Elle balance le briquet et le paquet sur la table et pars ouvrir la porte-fenêtre donnant sur son balcon. Elle s’y adosse négligemment, les jambes croisés, le gobelet en main, qu’elle porte à ses lèvres avec une douceur presque cérémonieuse. La manière dont elle s’appuie, presque comme si elle cherchait à se détacher du reste du monde, me rappelle à quel point elle peut être à la fois ancrée et détachée. Je vois ses yeux se fermer tandis qu’elle savoure sa gorgée, passant sa langue sur ses lèvres, d’un air — presque — tranquille. Elle pousse un petit râle de satisfaction avant de prendre une nouvelle bouffée de sa cigarette. Ses mouvements sont empreints d’une grâce fatiguée, comme si chaque geste, chaque souffle, était à la fois une fuite et une recherche de paix. Je me demande à quoi elle pense.

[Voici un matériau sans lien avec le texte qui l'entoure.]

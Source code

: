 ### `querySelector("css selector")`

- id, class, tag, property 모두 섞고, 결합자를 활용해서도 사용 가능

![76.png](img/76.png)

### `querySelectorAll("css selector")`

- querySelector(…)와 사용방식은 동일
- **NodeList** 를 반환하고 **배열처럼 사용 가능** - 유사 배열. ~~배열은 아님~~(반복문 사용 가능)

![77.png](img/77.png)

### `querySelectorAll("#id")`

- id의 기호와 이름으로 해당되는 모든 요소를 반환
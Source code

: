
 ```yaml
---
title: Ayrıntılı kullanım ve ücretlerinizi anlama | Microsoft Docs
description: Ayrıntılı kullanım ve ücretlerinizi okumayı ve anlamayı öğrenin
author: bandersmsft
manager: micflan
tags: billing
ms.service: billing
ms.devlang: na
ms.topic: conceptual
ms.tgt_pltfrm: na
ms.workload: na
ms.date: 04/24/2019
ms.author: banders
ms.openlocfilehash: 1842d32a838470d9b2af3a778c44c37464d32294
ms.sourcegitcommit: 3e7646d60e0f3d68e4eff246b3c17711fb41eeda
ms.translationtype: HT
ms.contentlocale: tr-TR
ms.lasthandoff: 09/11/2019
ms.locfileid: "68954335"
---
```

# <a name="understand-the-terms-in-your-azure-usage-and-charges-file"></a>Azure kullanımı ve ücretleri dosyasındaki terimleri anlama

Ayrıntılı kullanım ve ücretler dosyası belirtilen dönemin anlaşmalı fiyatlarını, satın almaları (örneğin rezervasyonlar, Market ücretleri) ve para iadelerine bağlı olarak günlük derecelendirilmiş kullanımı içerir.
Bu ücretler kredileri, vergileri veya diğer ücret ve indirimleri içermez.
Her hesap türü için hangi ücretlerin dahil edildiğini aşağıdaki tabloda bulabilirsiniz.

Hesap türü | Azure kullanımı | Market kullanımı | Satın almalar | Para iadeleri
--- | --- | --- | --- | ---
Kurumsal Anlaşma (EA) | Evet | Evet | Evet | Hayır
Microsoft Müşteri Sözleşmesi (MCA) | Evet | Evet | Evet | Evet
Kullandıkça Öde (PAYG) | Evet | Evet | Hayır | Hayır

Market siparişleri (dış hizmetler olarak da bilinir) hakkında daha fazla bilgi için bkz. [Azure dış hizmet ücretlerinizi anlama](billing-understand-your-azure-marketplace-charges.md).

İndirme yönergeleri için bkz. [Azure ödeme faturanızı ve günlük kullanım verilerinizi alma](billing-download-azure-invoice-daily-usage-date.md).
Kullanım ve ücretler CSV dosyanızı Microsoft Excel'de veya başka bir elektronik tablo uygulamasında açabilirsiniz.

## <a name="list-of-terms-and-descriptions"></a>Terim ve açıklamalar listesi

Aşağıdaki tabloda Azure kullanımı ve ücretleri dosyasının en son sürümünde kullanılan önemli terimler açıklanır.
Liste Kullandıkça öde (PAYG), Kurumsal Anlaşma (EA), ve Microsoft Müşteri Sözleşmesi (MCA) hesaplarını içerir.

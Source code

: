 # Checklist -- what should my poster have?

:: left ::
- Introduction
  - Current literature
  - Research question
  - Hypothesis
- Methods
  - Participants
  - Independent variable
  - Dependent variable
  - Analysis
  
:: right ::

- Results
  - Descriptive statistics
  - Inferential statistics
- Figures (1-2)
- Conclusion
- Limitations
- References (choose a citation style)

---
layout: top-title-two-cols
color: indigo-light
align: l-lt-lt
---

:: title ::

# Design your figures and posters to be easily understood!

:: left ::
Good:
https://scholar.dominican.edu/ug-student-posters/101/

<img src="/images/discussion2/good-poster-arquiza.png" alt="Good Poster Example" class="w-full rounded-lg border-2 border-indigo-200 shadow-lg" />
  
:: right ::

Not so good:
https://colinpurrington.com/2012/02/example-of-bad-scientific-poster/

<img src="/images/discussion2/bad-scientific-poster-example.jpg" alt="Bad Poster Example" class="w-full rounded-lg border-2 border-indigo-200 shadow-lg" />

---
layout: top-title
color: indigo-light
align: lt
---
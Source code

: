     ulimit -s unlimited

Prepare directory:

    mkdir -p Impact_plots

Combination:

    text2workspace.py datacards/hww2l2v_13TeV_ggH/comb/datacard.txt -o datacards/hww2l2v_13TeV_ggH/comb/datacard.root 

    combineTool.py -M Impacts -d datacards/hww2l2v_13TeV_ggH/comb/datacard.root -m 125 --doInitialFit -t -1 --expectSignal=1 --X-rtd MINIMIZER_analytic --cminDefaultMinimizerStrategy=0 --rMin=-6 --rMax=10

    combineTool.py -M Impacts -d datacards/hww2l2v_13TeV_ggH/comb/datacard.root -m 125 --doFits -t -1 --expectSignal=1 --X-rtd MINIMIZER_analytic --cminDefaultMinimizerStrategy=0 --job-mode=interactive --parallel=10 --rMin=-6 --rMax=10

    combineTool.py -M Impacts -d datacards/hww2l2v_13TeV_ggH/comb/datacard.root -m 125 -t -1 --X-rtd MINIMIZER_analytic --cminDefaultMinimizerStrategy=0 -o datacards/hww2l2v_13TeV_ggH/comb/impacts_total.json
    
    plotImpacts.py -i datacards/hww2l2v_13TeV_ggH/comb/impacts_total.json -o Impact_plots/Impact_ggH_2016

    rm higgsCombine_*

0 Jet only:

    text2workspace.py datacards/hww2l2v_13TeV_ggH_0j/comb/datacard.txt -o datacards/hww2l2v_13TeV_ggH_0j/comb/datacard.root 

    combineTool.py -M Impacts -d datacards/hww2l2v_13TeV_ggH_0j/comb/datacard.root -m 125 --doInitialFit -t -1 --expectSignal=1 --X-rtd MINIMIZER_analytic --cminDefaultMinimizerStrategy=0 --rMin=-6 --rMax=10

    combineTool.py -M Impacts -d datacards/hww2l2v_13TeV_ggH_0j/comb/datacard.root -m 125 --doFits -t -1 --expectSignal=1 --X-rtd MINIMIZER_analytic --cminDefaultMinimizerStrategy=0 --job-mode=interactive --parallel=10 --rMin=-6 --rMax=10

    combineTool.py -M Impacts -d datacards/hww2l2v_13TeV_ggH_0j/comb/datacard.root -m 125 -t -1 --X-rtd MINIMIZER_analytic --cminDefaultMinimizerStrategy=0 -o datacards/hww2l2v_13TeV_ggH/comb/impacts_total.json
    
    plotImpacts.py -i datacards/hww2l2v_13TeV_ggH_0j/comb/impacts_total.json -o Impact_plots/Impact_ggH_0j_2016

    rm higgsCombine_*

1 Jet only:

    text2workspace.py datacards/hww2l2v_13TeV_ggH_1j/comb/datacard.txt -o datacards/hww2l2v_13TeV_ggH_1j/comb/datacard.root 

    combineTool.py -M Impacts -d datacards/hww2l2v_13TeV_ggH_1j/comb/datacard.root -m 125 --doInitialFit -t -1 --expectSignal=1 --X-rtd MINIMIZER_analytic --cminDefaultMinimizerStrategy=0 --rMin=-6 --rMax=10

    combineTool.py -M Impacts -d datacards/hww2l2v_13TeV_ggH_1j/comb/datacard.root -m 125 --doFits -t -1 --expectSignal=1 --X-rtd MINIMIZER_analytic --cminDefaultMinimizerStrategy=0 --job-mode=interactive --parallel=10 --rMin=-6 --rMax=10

Est-ce que les souvenirs de notre nuit ensemble sont les mêmes pour elle que pour moi ? Ressent-elle encore la même connexion, ou les doutes et la douleur ont-ils pris le pas sur tout le reste ?

Victoria se tourne vers moi, ses yeux traversés par une ombre de reproche.

— “Tu aurais dû me prévenir”, me dit-elle finalement. “Ne fais plus jamais ça.”